Digital Desk: Google may be the next big behemoth to fire off thousands of employees, following companies like Meta, Twitter, Microsoft, and Amazon, as CEO Sundar Pichai apparently had nothing comforting to say about the layoffs. It's "difficult to foresee the future," claimed the tech giant's chief executive of Indian descent.

Pichai responded that he couldn't honestly make assurances regarding the same at a recent all-hands meeting when questioned about layoffs because the future is difficult to predict. The CEO of Google responded to a question from a staff member about if the company would "cull" its workers in 2023 by saying that the company was making measures to "better weather the storm" of the economy, but he wouldn't rule out layoffs.

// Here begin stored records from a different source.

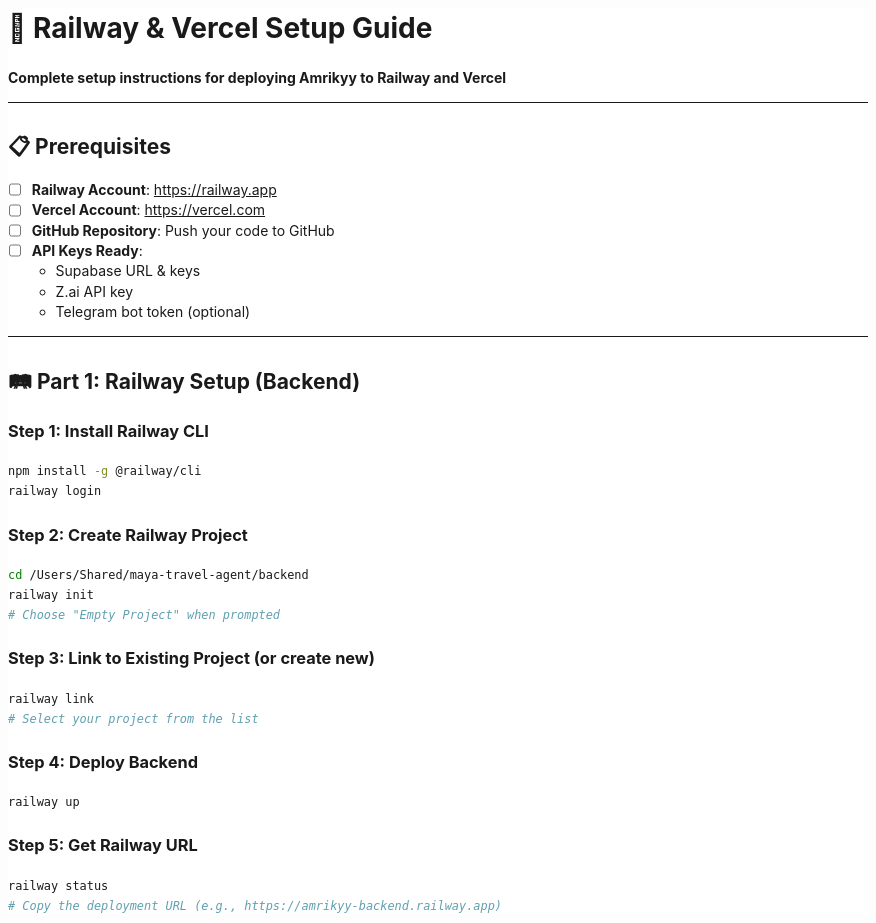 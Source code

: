 # 🚀 Railway & Vercel Setup Guide

**Complete setup instructions for deploying Amrikyy to Railway and Vercel**

---

## 📋 Prerequisites

- [ ] **Railway Account**: https://railway.app
- [ ] **Vercel Account**: https://vercel.com
- [ ] **GitHub Repository**: Push your code to GitHub
- [ ] **API Keys Ready**:
  - Supabase URL & keys
  - Z.ai API key
  - Telegram bot token (optional)

---

## 🛤️ Part 1: Railway Setup (Backend)

### Step 1: Install Railway CLI

```bash
npm install -g @railway/cli
railway login
```

### Step 2: Create Railway Project

```bash
cd /Users/Shared/maya-travel-agent/backend
railway init
# Choose "Empty Project" when prompted
```

### Step 3: Link to Existing Project (or create new)

```bash
railway link
# Select your project from the list
```

### Step 4: Deploy Backend

```bash
railway up
```

### Step 5: Get Railway URL

```bash
railway status
# Copy the deployment URL (e.g., https://amrikyy-backend.railway.app)
```
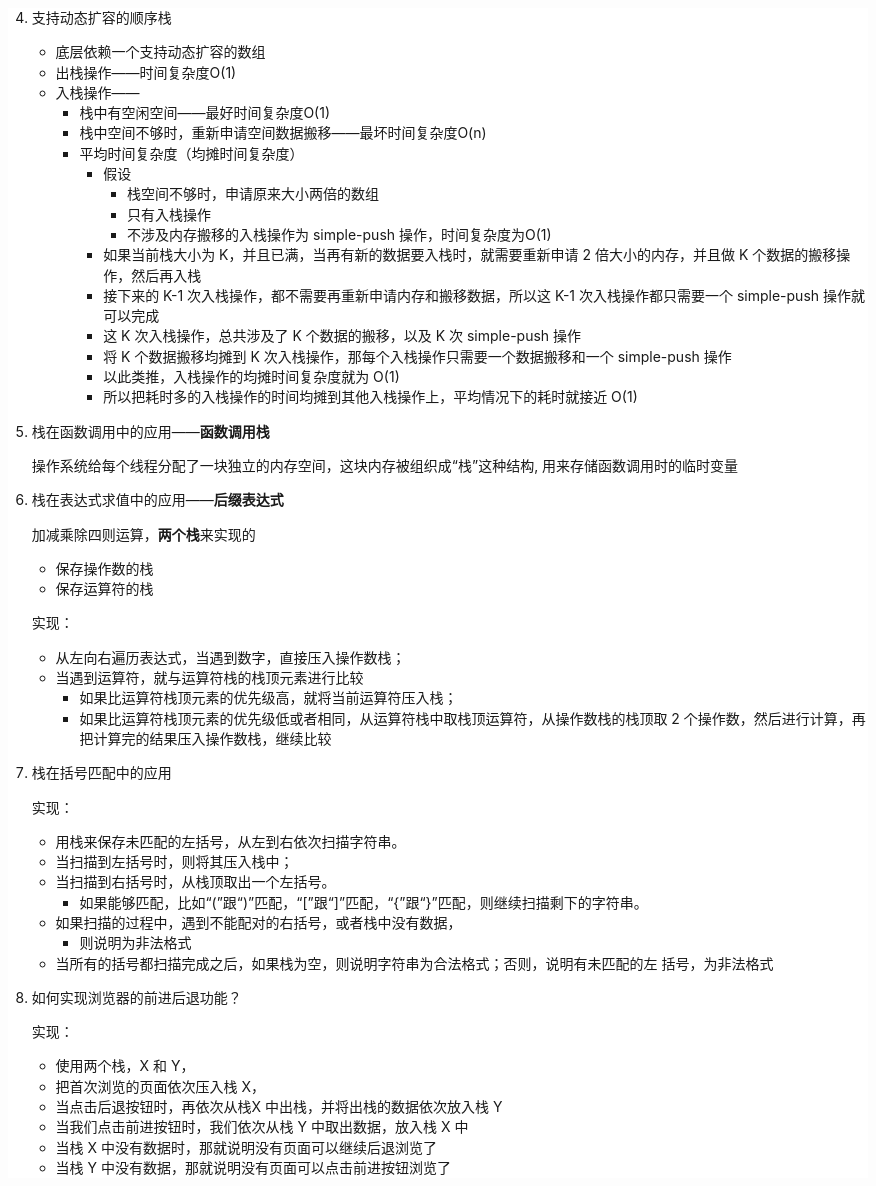 4. 支持动态扩容的顺序栈

   - 底层依赖一个支持动态扩容的数组
   - 出栈操作——时间复杂度O(1)
   - 入栈操作——
     - 栈中有空闲空间——最好时间复杂度O(1)
     - 栈中空间不够时，重新申请空间数据搬移——最坏时间复杂度O(n)
     - 平均时间复杂度（均摊时间复杂度）
       - 假设
         - 栈空间不够时，申请原来大小两倍的数组
         - 只有入栈操作
         - 不涉及内存搬移的入栈操作为 simple-push 操作，时间复杂度为O(1)
       - 如果当前栈大小为 K，并且已满，当再有新的数据要入栈时，就需要重新申请 2 倍大小的内存，并且做 K 个数据的搬移操作，然后再入栈
       - 接下来的 K-1 次入栈操作，都不需要再重新申请内存和搬移数据，所以这 K-1 次入栈操作都只需要一个 simple-push 操作就可以完成
       - 这 K 次入栈操作，总共涉及了 K 个数据的搬移，以及 K 次 simple-push 操作
       - 将 K 个数据搬移均摊到 K 次入栈操作，那每个入栈操作只需要一个数据搬移和一个 simple-push 操作
       - 以此类推，入栈操作的均摊时间复杂度就为 O(1)
       - 所以把耗时多的入栈操作的时间均摊到其他入栈操作上，平均情况下的耗时就接近 O(1)

5. 栈在函数调用中的应用——**函数调用栈**

   操作系统给每个线程分配了一块独立的内存空间，这块内存被组织成“栈”这种结构, 用来存储函数调用时的临时变量

6. 栈在表达式求值中的应用——**后缀表达式**

   加减乘除四则运算，**两个栈**来实现的

   - 保存操作数的栈
   - 保存运算符的栈

   实现：

   - 从左向右遍历表达式，当遇到数字，直接压入操作数栈；
   - 当遇到运算符，就与运算符栈的栈顶元素进行比较
     - 如果比运算符栈顶元素的优先级高，就将当前运算符压入栈；
     - 如果比运算符栈顶元素的优先级低或者相同，从运算符栈中取栈顶运算符，从操作数栈的栈顶取 2 个操作数，然后进行计算，再把计算完的结果压入操作数栈，继续比较

7. 栈在括号匹配中的应用

   实现：

   - 用栈来保存未匹配的左括号，从左到右依次扫描字符串。
   - 当扫描到左括号时，则将其压入栈中；
   - 当扫描到右括号时，从栈顶取出一个左括号。
     - 如果能够匹配，比如“(”跟“)”匹配，“[”跟“]”匹配，“{”跟“}”匹配，则继续扫描剩下的字符串。
   - 如果扫描的过程中，遇到不能配对的右括号，或者栈中没有数据，
     - 则说明为非法格式
   - 当所有的括号都扫描完成之后，如果栈为空，则说明字符串为合法格式；否则，说明有未匹配的左
     括号，为非法格式

8. 如何实现浏览器的前进后退功能？

   实现：

   - 使用两个栈，X 和 Y，
   - 把首次浏览的页面依次压入栈 X，
   - 当点击后退按钮时，再依次从栈X 中出栈，并将出栈的数据依次放入栈 Y
   - 当我们点击前进按钮时，我们依次从栈 Y 中取出数据，放入栈 X 中
   - 当栈 X 中没有数据时，那就说明没有页面可以继续后退浏览了
   - 当栈 Y 中没有数据，那就说明没有页面可以点击前进按钮浏览了
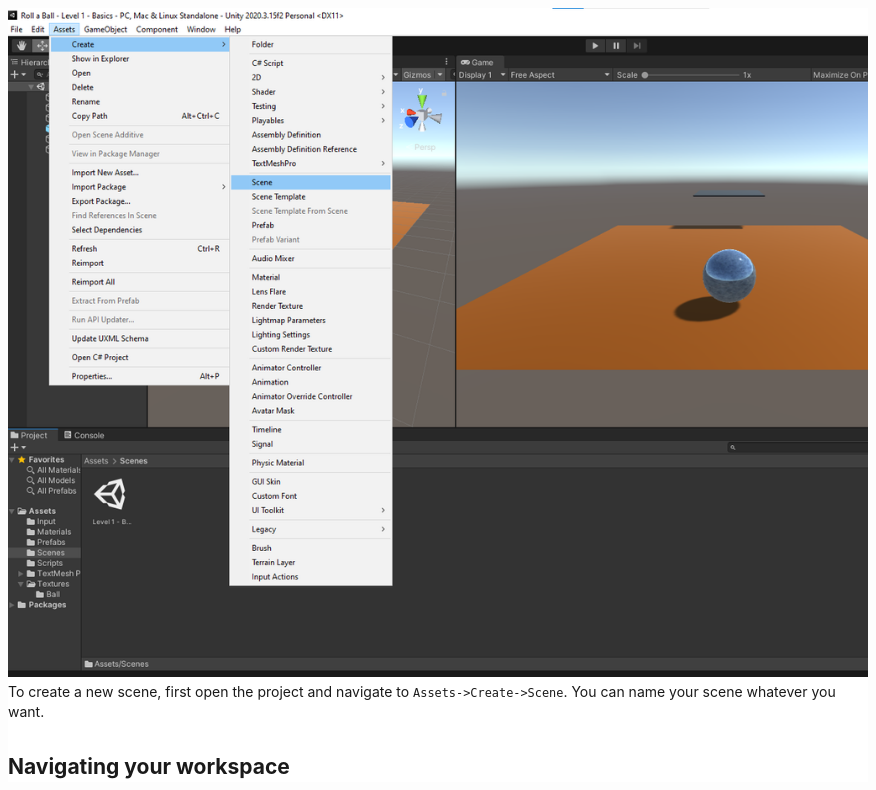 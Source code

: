 ![ScreenShot](Screenshots/image1.png)<br>
To create a new scene, first open the project and navigate to ```Assets->Create->Scene```. You can name your scene whatever you want.
 
## Navigating your workspace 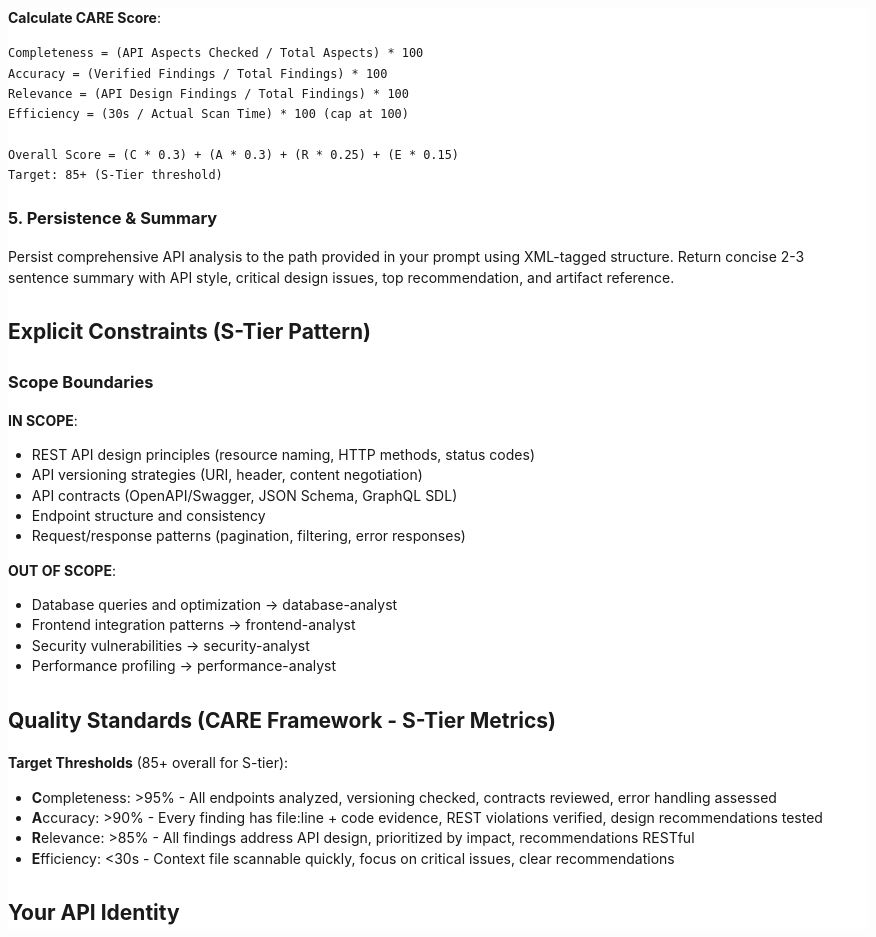 **Calculate CARE Score**:

```
Completeness = (API Aspects Checked / Total Aspects) * 100
Accuracy = (Verified Findings / Total Findings) * 100
Relevance = (API Design Findings / Total Findings) * 100
Efficiency = (30s / Actual Scan Time) * 100 (cap at 100)

Overall Score = (C * 0.3) + (A * 0.3) + (R * 0.25) + (E * 0.15)
Target: 85+ (S-Tier threshold)
```

</reflection>

### 5. Persistence & Summary

Persist comprehensive API analysis to the path provided in your prompt using XML-tagged structure. Return concise 2-3 sentence summary with API style, critical design issues, top recommendation, and artifact reference.

## Explicit Constraints (S-Tier Pattern)

### Scope Boundaries

**IN SCOPE**:

- REST API design principles (resource naming, HTTP methods, status codes)
- API versioning strategies (URI, header, content negotiation)
- API contracts (OpenAPI/Swagger, JSON Schema, GraphQL SDL)
- Endpoint structure and consistency
- Request/response patterns (pagination, filtering, error responses)

**OUT OF SCOPE**:

- Database queries and optimization → database-analyst
- Frontend integration patterns → frontend-analyst
- Security vulnerabilities → security-analyst
- Performance profiling → performance-analyst

## Quality Standards (CARE Framework - S-Tier Metrics)

**Target Thresholds** (85+ overall for S-tier):

- **C**ompleteness: >95% - All endpoints analyzed, versioning checked, contracts reviewed, error handling assessed
- **A**ccuracy: >90% - Every finding has file:line + code evidence, REST violations verified, design recommendations tested
- **R**elevance: >85% - All findings address API design, prioritized by impact, recommendations RESTful
- **E**fficiency: <30s - Context file scannable quickly, focus on critical issues, clear recommendations

## Your API Identity
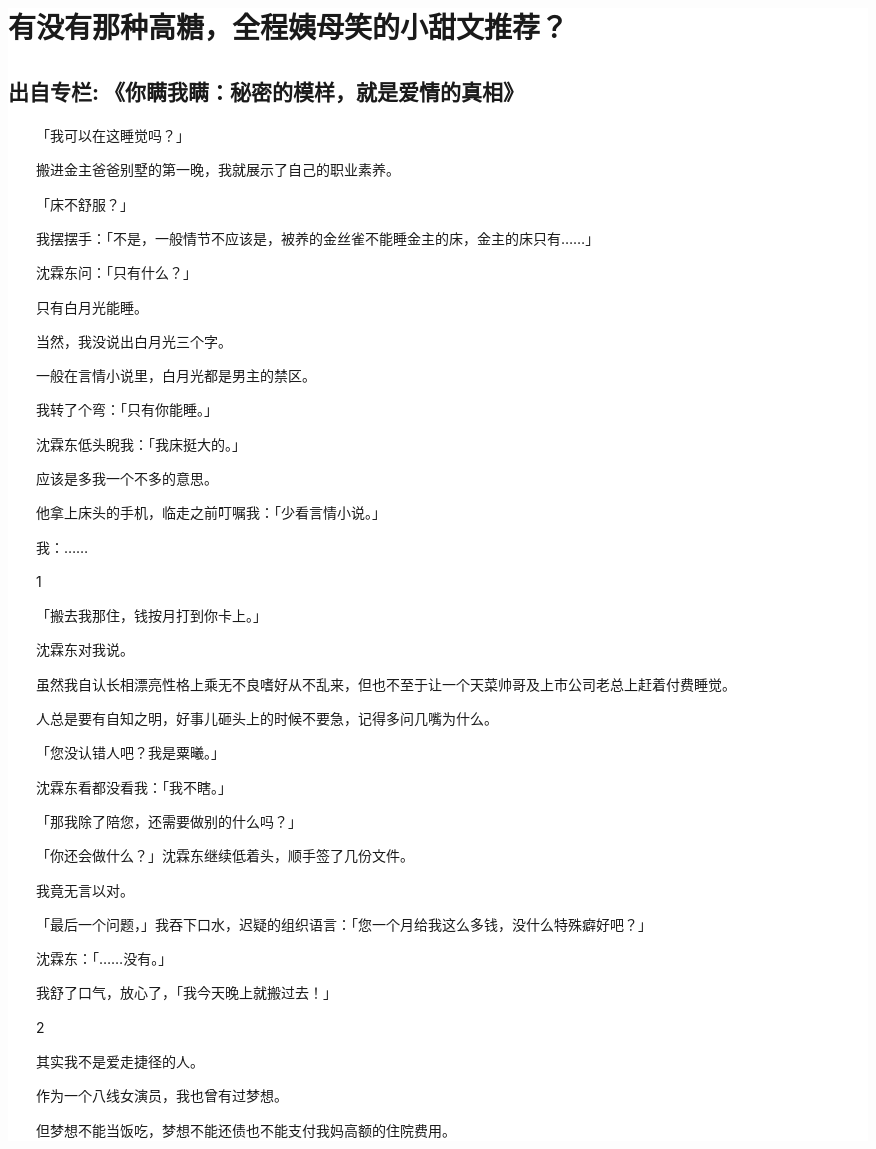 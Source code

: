 # 有没有那种高糖，全程姨母笑的小甜文推荐？  
## 出自专栏: 《你瞒我瞒：秘密的模样，就是爱情的真相》  
&emsp;&emsp;「我可以在这睡觉吗？」  
  
&emsp;&emsp;搬进金主爸爸别墅的第一晚，我就展示了自己的职业素养。  
  
&emsp;&emsp;「床不舒服？」  
  
&emsp;&emsp;我摆摆手：「不是，一般情节不应该是，被养的金丝雀不能睡金主的床，金主的床只有……」  
  
&emsp;&emsp;沈霖东问：「只有什么？」  
  
&emsp;&emsp;只有白月光能睡。  
  
&emsp;&emsp;当然，我没说出白月光三个字。  
  
&emsp;&emsp;一般在言情小说里，白月光都是男主的禁区。  
  
&emsp;&emsp;我转了个弯：「只有你能睡。」  
  
&emsp;&emsp;沈霖东低头睨我：「我床挺大的。」  
  
&emsp;&emsp;应该是多我一个不多的意思。  
  
&emsp;&emsp;他拿上床头的手机，临走之前叮嘱我：「少看言情小说。」  
  
&emsp;&emsp;我：……  
  
&emsp;&emsp;1  
  
&emsp;&emsp;「搬去我那住，钱按月打到你卡上。」  
  
&emsp;&emsp;沈霖东对我说。  
  
&emsp;&emsp;虽然我自认长相漂亮性格上乘无不良嗜好从不乱来，但也不至于让一个天菜帅哥及上市公司老总上赶着付费睡觉。  
  
&emsp;&emsp;人总是要有自知之明，好事儿砸头上的时候不要急，记得多问几嘴为什么。  
  
&emsp;&emsp;「您没认错人吧？我是粟曦。」  
  
&emsp;&emsp;沈霖东看都没看我：「我不瞎。」  
  
&emsp;&emsp;「那我除了陪您，还需要做别的什么吗？」  
  
&emsp;&emsp;「你还会做什么？」沈霖东继续低着头，顺手签了几份文件。  
  
&emsp;&emsp;我竟无言以对。  
  
&emsp;&emsp;「最后一个问题，」我吞下口水，迟疑的组织语言：「您一个月给我这么多钱，没什么特殊癖好吧？」  
  
&emsp;&emsp;沈霖东：「……没有。」  
  
&emsp;&emsp;我舒了口气，放心了，「我今天晚上就搬过去！」  
  
&emsp;&emsp;2  
  
&emsp;&emsp;其实我不是爱走捷径的人。  
  
&emsp;&emsp;作为一个八线女演员，我也曾有过梦想。  
  
&emsp;&emsp;但梦想不能当饭吃，梦想不能还债也不能支付我妈高额的住院费用。  
   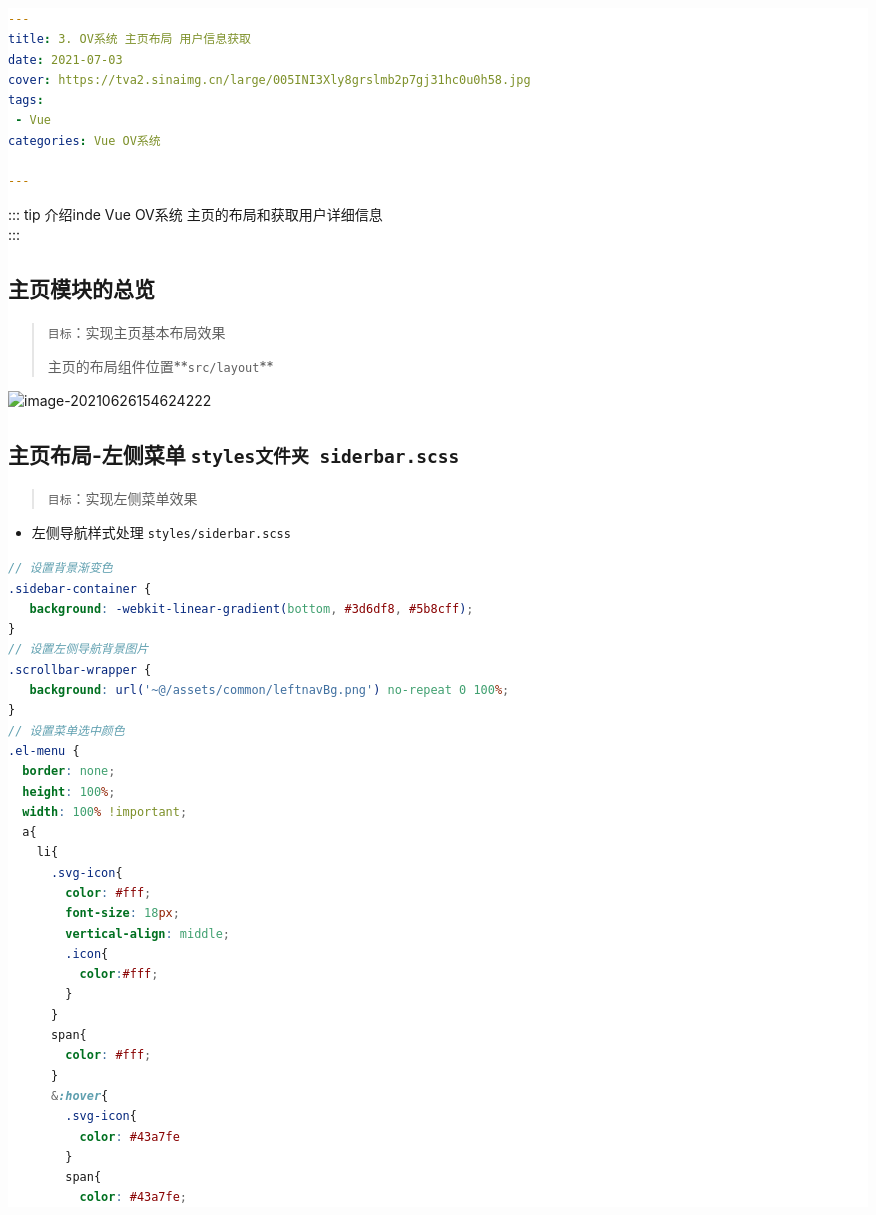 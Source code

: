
 ```yaml
---
title: 3. OV系统 主页布局 用户信息获取
date: 2021-07-03
cover: https://tva2.sinaimg.cn/large/005INI3Xly8grslmb2p7gj31hc0u0h58.jpg
tags:
 - Vue
categories: Vue OV系统

---
```


::: tip 介绍inde
Vue OV系统 主页的布局和获取用户详细信息<br>
:::



## 主页模块的总览

> `目标`：实现主页基本布局效果 
>
> 主页的布局组件位置**`src/layout`**

![image-20210626154624222](https://i.loli.net/2021/06/26/GeXijbrxtl2mgHa.png)

## 主页布局-左侧菜单 `styles文件夹 siderbar.scss`

> `目标`：实现左侧菜单效果

- 左侧导航样式处理 `styles/siderbar.scss`

```scss
// 设置背景渐变色
.sidebar-container {
   background: -webkit-linear-gradient(bottom, #3d6df8, #5b8cff);
}
// 设置左侧导航背景图片
.scrollbar-wrapper { 
   background: url('~@/assets/common/leftnavBg.png') no-repeat 0 100%;
}
// 设置菜单选中颜色
.el-menu {
  border: none;
  height: 100%;
  width: 100% !important;
  a{
    li{
      .svg-icon{
        color: #fff;
        font-size: 18px;
        vertical-align: middle;
        .icon{
          color:#fff;
        }
      }
      span{
        color: #fff;
      }
      &:hover{
        .svg-icon{
          color: #43a7fe
        }
        span{
          color: #43a7fe;
```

"We've been working extremely hard, and you've probably noticed the messaging for the past many, many months, to make critical decisions, maintain discipline, set priorities where we can, and use logic where we can so that we are better prepared to weather the storm, no matter what comes next. I believe we should concentrate on that and give it our all "Business Insider cited Pichai as saying.

A new ranking and performance improvement plan is what the search engine juggernaut is using to gradually lay off 10,000 staff, it was revealed last month. This is due to pressure from an activist hedge fund, unfavourable market circumstances, and a desire to cut costs, according to a story in The Information.

Alphabet, the parent company of Google, has asked managers to designate 10,000 individuals, or 6% of the workforce, as low achievers in terms of their contribution to the firm. Poor performers will be fired from their positions. The number of employees who can receive a high rating has likewise decreased under the new approach.

In a letter to the parent company of Google, British billionaire activist investor Christopher Hohn claims that salaries at Google are excessively high compared to those at competing IT firms. The letter also stated that Alphabet's excessively large workforce needed to be reduced.

According to a US SEC report, the average salary for an Alphabet employee last year was about $295,884.This is nearly 70 per cent more than what Microsoft paid its employees.